Cada vez resulta más cierto que, cuando hablamos de migración, decimos más de quiénes y cómo somos nosotros antes que de lo que son o vienen a hacer los que llegan. La migración, en este sentido, se torna en un espejo que muestra lo que nos identifica como sociedad, los valores que nos hacen ser parte de una misma comunidad política, la forma en que distribuimos el valor de lo humano y el dónde situamos los límites de la empatía. No es, entonces, tanto un debate sobre un «ellos», como sí un examen sobre el «nosotros».

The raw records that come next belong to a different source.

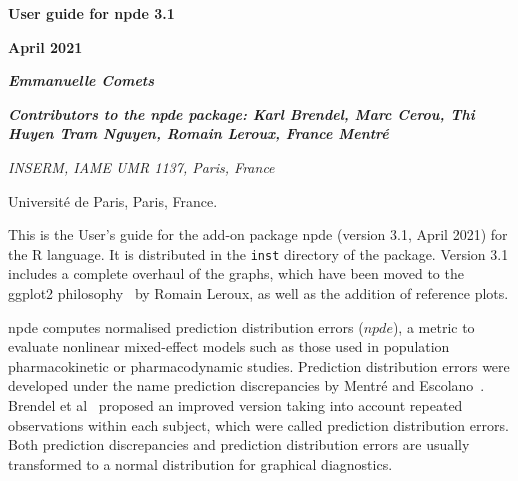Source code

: \documentclass[12pt,a4paper]{article}
\begin{document}

\pagestyle{fancy}
\renewcommand{\headrulewidth}{0pt}
\renewcommand{\footrulewidth}{1pt}
\lhead{}
\chead{}
\rhead{}
\rfoot{\thepage}

\newcommand{\D}{\displaystyle} \normalsize
\renewcommand{\thetable}{\Roman{Contents}}
\renewcommand{\refname}{References}
\renewcommand{\listfigurename}{{\bfseries \sc Legends for figures}}
\renewcommand{\labelitemi}{$\bullet$}

\parindent 18pt
$\phantom{minime}$

\vskip 3cm
\begin{center}
{\setlength{\baselineskip}{2\baselineskip}
{\Large \bfseries User guide for npde 3.1}

{\Large \bfseries April 2021}

\bigskip 

{\Large \itshape \bfseries Emmanuelle Comets}

{\large \itshape \bfseries Contributors to the npde package: Karl Brendel, Marc Cerou, Thi Huyen Tram Nguyen,  Romain Leroux, France Mentr\'e}

\bigskip
{\it
INSERM, IAME UMR 1137, Paris, France

Universit\'e de Paris, Paris, France.
}
\par}
\end{center}

\vskip 8cm %

\newpage
\tableofcontents
\newpage

\hskip 18pt  This is the User's guide for the add-on package {\sf npde} (version 3.1, April 2021) for the {\sf R} language. It is distributed in the \texttt{inst} directory of the package. Version 3.1 includes a complete overhaul of the graphs, which have been moved to the {\sf ggplot2} philosophy~\cite{ggplot2} by Romain Leroux, as well as the addition of reference plots.

{\sf npde} computes normalised prediction distribution errors ($npde$), a metric to evaluate nonlinear mixed-effect models such as those used in population pharmacokinetic or pharmacodynamic studies. Prediction distribution errors were developed under the name prediction discrepancies by Mentr\'e and Escolano~\cite{MentrePDE}. Brendel et al~\cite{Brendel06} proposed an improved version taking into account repeated observations within each subject, which were called prediction distribution errors. Both prediction discrepancies and prediction distribution errors are usually transformed to a normal distribution for graphical diagnostics.
\end{document}

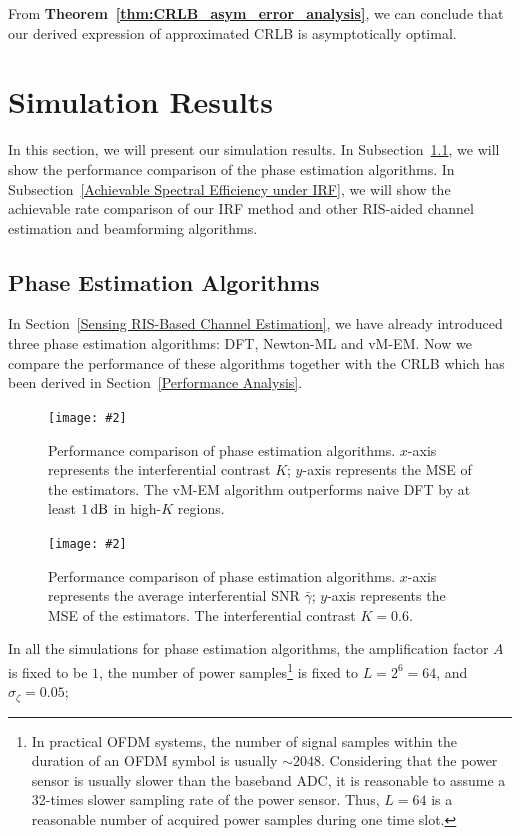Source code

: \documentclass[journal,twocolumn]{IEEEtran}
\theoremstyle{nonumberplain}
\newcommand{\myincludegraphics}[2][width=1\linewidth]{\texttt{[image: \#2]}}
\newcommand{\myincludegraphics}[2][width=0.8\linewidth]{\texttt{[image: \#2]}}
\begin{document}
From {\bf Theorem~\ref{thm:CRLB_asym_error_analysis}}, we can conclude that our derived expression of approximated CRLB is asymptotically optimal.


\section{Simulation Results}
\label{Simulation Results}
In this section, we will present our simulation results. In Subsection~\ref{Phase Estimation Algorithms}, we will show the performance comparison of the phase estimation algorithms. In Subsection~\ref{Achievable Spectral Efficiency under IRF}, we will show the achievable rate comparison of our \ac{IRF} method and other RIS-aided channel estimation and beamforming algorithms. 

\subsection{Phase Estimation Algorithms} \label{Phase Estimation Algorithms}
    In Section~\ref{Sensing RIS-Based Channel Estimation}, we have already introduced three phase estimation algorithms: DFT, Newton-ML and vM-EM. Now we compare the performance of these algorithms together with the CRLB which has been derived in Section~\ref{Performance Analysis}. 
    \begin{figure}[!t]
        \centering
        \myincludegraphics{data/pe_K.pdf}
        \caption{Performance comparison of phase estimation algorithms. $x$-axis represents the interferential contrast $K$; $y$-axis represents the MSE of the estimators. The vM-EM algorithm outperforms naive DFT by at least $1\,{\rm dB}$ in high-$K$ regions. }
        \label{fig:phase estimation_K}
    \end{figure}
    \begin{figure}[!t]
        \centering
        \myincludegraphics{data/pe_gamma.pdf}
        \caption{Performance comparison of phase estimation algorithms. $x$-axis represents the average interferential SNR $\bar{\gamma}$; $y$-axis represents the MSE of the estimators. The interferential contrast $K=0.6$. }
        \label{fig:phase estimation_gamma}
    \end{figure}
    In all the simulations for phase estimation algorithms, the amplification factor $A$ is fixed to be $1$, the number of power samples\footnote{In practical OFDM systems, the number of signal samples within the duration of an OFDM symbol is usually $\sim 2048$. Considering that the power sensor is usually slower than the baseband ADC, it is reasonable to assume a 32-times slower sampling rate of the power sensor. Thus, $L=64$ is a reasonable number of acquired power samples during one time slot.} is fixed to $L=2^6=64$, and $\sigma_\zeta=0.05$; 
\end{document}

Un Estado que reduce al sujeto a una mera categoría —irregular, sujeta a expulsión, sospechosa por defecto— revela una matriz valórica que pone en un plano condicional algo tan fundamental como la dignidad personal, desplazando lo humano desde su inherente centralidad hacia un estatus precario, accesorio y accidental. Así, la política pública se reduce a un catálogo de sujetos y conductas indeseables a los que solo cabe proscribir, encarrar, marginar y, en lo que toca a los migrantes, expulsar. Esa inversión revela la verdadera crisis: una que no es tanto migratoria como sí moral.

También la sociedad es parte de esta degradación. La sospecha per se ante lo extranjero opera como un mecanismo defensivo que es, en realidad, una confesión de vulnerabilidad interna. Descargar en el migrante nuestras frustraciones por la informalidad, la inseguridad, la pobreza o las incivilidades que le atribuimos, no son una consecuencia directa de su llegada sino del fracaso de nuestro orden social. La migración funciona, así, como válvula moral de escape: libera culpas y desplaza responsabilidades que no queremos enfrentar como colectivo.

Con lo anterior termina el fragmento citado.